They are also incurring heavy recurring expenditure on maintenance of townships, administration and social overheads like education, medical and cultural facilities. Much of the regional imbalance in industrial location has been removed by the setting up of PSEs in remote and backward areas. To an extent the PSEs have helped to dilute the concentration of wealth in a few hands.
However, the public sector did not become all that was visualised by the 1956 policy. (1) It began imposing an increasing burden on the budget for its investment needs, primarily because of its failure to generate adequate resources on its own, and (2) due to overall inefficiency, the basic inputs that public sector enterprises produce, for example, steel, coal and power, have had to be priced high, thus escalating costs of production all along the line.
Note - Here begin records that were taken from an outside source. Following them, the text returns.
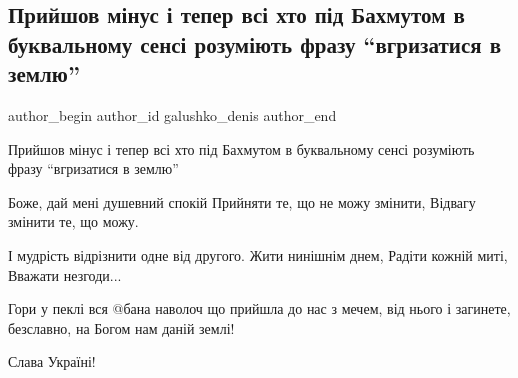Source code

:  
 
 
 
 
 
\subsection{Прийшов мінус і тепер всі хто під Бахмутом в буквальному сенсі розуміють фразу \enquote{вгризатися в землю}}
\label{sec:08_01_2023.fb.galushko_denis.1.bahmut_prijshov_minus}
 
\ifcmt
 author_begin
   author_id galushko_denis
 author_end
\fi

Прийшов мінус і тепер всі хто під Бахмутом в буквальному сенсі розуміють фразу
\enquote{вгризатися в землю}

Боже, дай мені душевний спокій  Прийняти те, що не можу змінити, Відвагу
змінити те, що можу.

І мудрість відрізнити одне від другого. Жити нинішнім днем, Радіти кожній миті,
Вважати незгоди...

Гори у пеклі вся @бана наволоч що прийшла до нас з мечем, від нього і загинете,
безславно, на Богом нам даній землі!

Слава Україні!
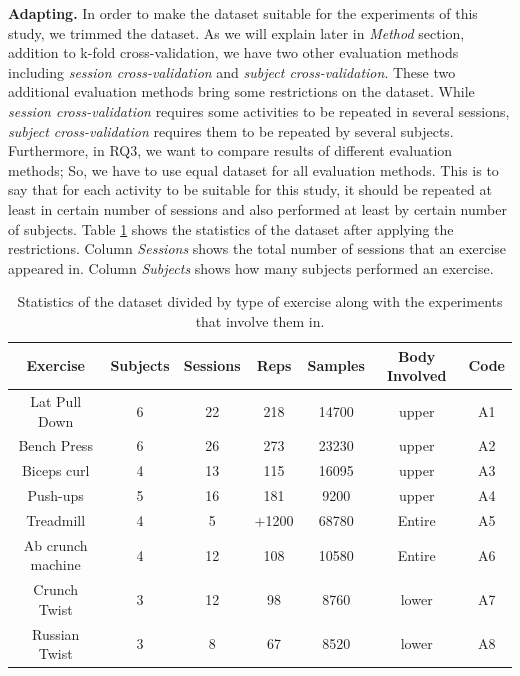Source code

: \documentclass[journal,article,submit,moreauthors,pdftex]{Definitions/mdpi}
\begin{document}
\noindent\textbf{Adapting.} In order to make the dataset suitable for the experiments of this study, we trimmed the dataset. As we will explain later in \textit{Method} section, addition to k-fold cross-validation, we have two other evaluation methods including \textit{session cross-validation} and \textit{subject cross-validation}. These two additional evaluation methods bring some restrictions on the dataset. While \textit{session cross-validation} requires some activities to be repeated in several sessions, \textit{subject cross-validation} requires them to be repeated by several subjects. Furthermore, in RQ3, we want to compare results of different evaluation methods; So, we have to use equal dataset for all evaluation methods. This is to say that for each activity to be suitable for this study, it should be repeated at least in certain number of sessions and also performed at least by certain number of subjects.
Table \ref{dataset_statistics} shows the statistics of the dataset after applying the restrictions. Column \textit{Sessions} shows the total number of sessions that an exercise appeared in. Column \textit{Subjects} shows how many subjects performed an exercise.
\begin{table}[H]
	\caption{Statistics of the dataset divided by type of exercise along with the experiments that involve them in.}
	\centering
	\begin{tabular}{ccccc|cc}
		\toprule
		\textbf{Exercise} & \textbf{Subjects} & \textbf{Sessions}	 & \textbf{Reps} & \textbf{Samples}& \textbf{Body Involved}	& \textbf{Code}  \\
		\midrule		
		Lat Pull Down& 6& 22& 218& 14700& upper 		& A1\\
		Bench Press	& 6& 26& 273& 23230& upper 			& A2\\
		Biceps curl	& 4& 13& 115& 16095& upper			& A3\\
		Push-ups & 5& 16& 181& 9200& upper			& A4\\
		Treadmill& 4& 5& +1200 & 68780& Entire 			& A5\\
		Ab crunch machine& 4& 12& 108 & 10580& Entire & A6\\
		Crunch Twist &  3& 12& 98& 8760& lower			& A7 \\
		Russian Twist & 3& 8& 67& 8520& lower			& A8\\
		\bottomrule
	\end{tabular}
	\label{dataset_statistics}
\end{table}
\end{document}

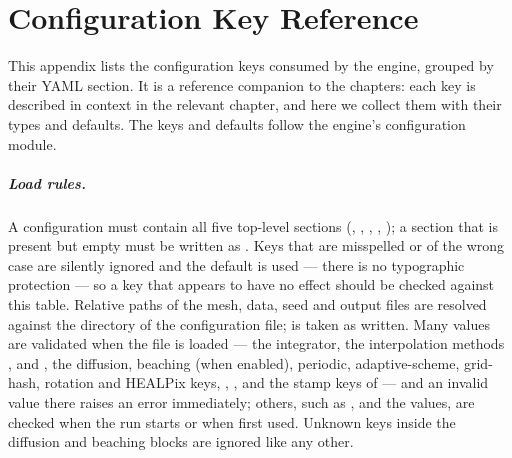 \chapter{Configuration Key Reference}\label{app:config}

This appendix lists the configuration keys consumed by the engine, grouped by their YAML
section. It is a reference companion to the chapters: each key is described in context in
the relevant chapter, and here we collect them with their types and defaults. The keys and
defaults follow the engine's configuration module.

\paragraph{Load rules.} A configuration must contain all five top-level sections
(, , , , ); a section that is
present but empty must be written as \code{\{\}}. Keys that are misspelled or of the wrong
case are silently ignored and the default is used --- there is no typographic protection ---
so a key that appears to have no effect should be checked against this table. Relative paths of the mesh,
data, seed and output files are resolved against the directory of the configuration file;
 is taken as written. Many values are validated when the file is
loaded --- the integrator, the interpolation methods ,  and
, the diffusion, beaching (when enabled), periodic, adaptive-scheme, grid-hash, rotation
and HEALPix keys, , ,  and the stamp keys of
 --- and an invalid value there raises an error immediately; others, such as
,  and the  values, are checked when the run starts or
when first used. Unknown keys inside the diffusion and
beaching blocks are ignored like any other.

\setlength{\tabcolsep}{4pt}

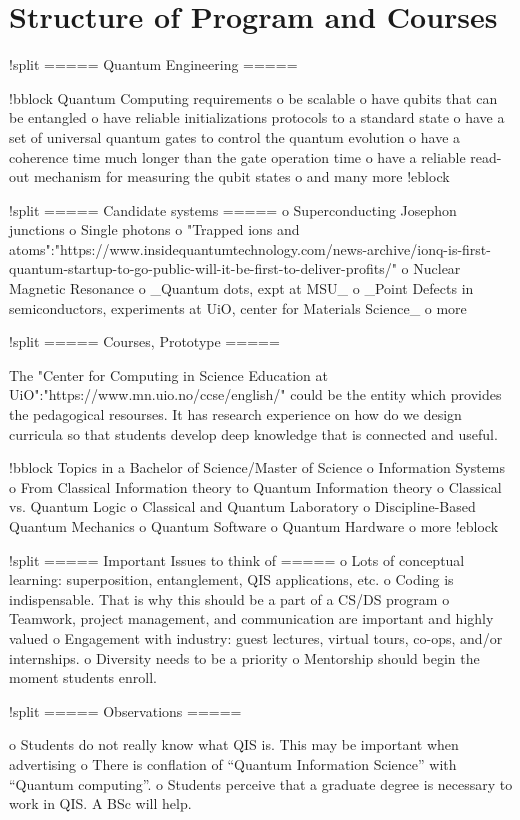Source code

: \documentclass[oneside,final,10pt]{article}
\begin{document}
\section{Structure of Program and Courses}

!split
===== Quantum Engineering =====

!bblock Quantum Computing requirements
o be scalable
o have qubits that can be entangled
o have reliable initializations protocols to a standard state
o have a set of universal quantum gates to control the quantum evolution
o have a coherence time much longer than the gate operation time
o have a reliable read-out mechanism for measuring the qubit states
o and many more 
!eblock

!split
===== Candidate systems =====
o Superconducting Josephon junctions
o Single photons
o "Trapped ions and atoms":"https://www.insidequantumtechnology.com/news-archive/ionq-is-first-quantum-startup-to-go-public-will-it-be-first-to-deliver-profits/"
o Nuclear Magnetic Resonance
o _Quantum dots, expt at MSU_
o _Point Defects in semiconductors, experiments at UiO, center for Materials Science_
o more


!split
===== Courses, Prototype =====

The "Center for Computing in Science Education at UiO":"https://www.mn.uio.no/ccse/english/" could be the entity which provides the pedagogical resourses. It has research experience
on how do we design curricula so that students develop deep knowledge that is connected and useful.

!bblock Topics  in a Bachelor of Science/Master of Science
o Information Systems 
o From Classical Information theory to Quantum Information theory
o Classical vs. Quantum Logic
o Classical and Quantum Laboratory 
o Discipline-Based Quantum Mechanics 
o Quantum Software
o Quantum Hardware
o more
!eblock

!split
===== Important Issues to think of =====
o Lots of conceptual learning: superposition, entanglement, QIS applications, etc.
o Coding is indispensable. That is why this should be a part of a CS/DS program
o Teamwork, project management, and communication are important and highly valued
o Engagement with industry: guest lectures, virtual tours, co-ops, and/or internships.
o Diversity needs to be a priority
o Mentorship should begin the moment students enroll.

!split
===== Observations =====

o Students do not really know what QIS is. This may be important when advertising
o There is conflation of “Quantum Information Science” with “Quantum computing”.
o Students perceive that a graduate degree is necessary to work in QIS. A BSc will help.
\end{document}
The PSUs have had to work under many forms of control. They have been subject to direct ministerial supervision, through formal or informal directives, government nominees are present on their boards. A looser form of supervision, which does not perhaps seriously affect operational autonomy, is parliamentary scrutiny.
Further, statutory authorities such as the Central Vigilance Commission and the Comptroller and Auditor- General of India maintain a jurisdiction over these enterprises. The PSEs come under Article 12 of the Constitution and are subject to all the limitations and obligations of the ‘State’; they are thus subject to the writ jurisdiction of the courts.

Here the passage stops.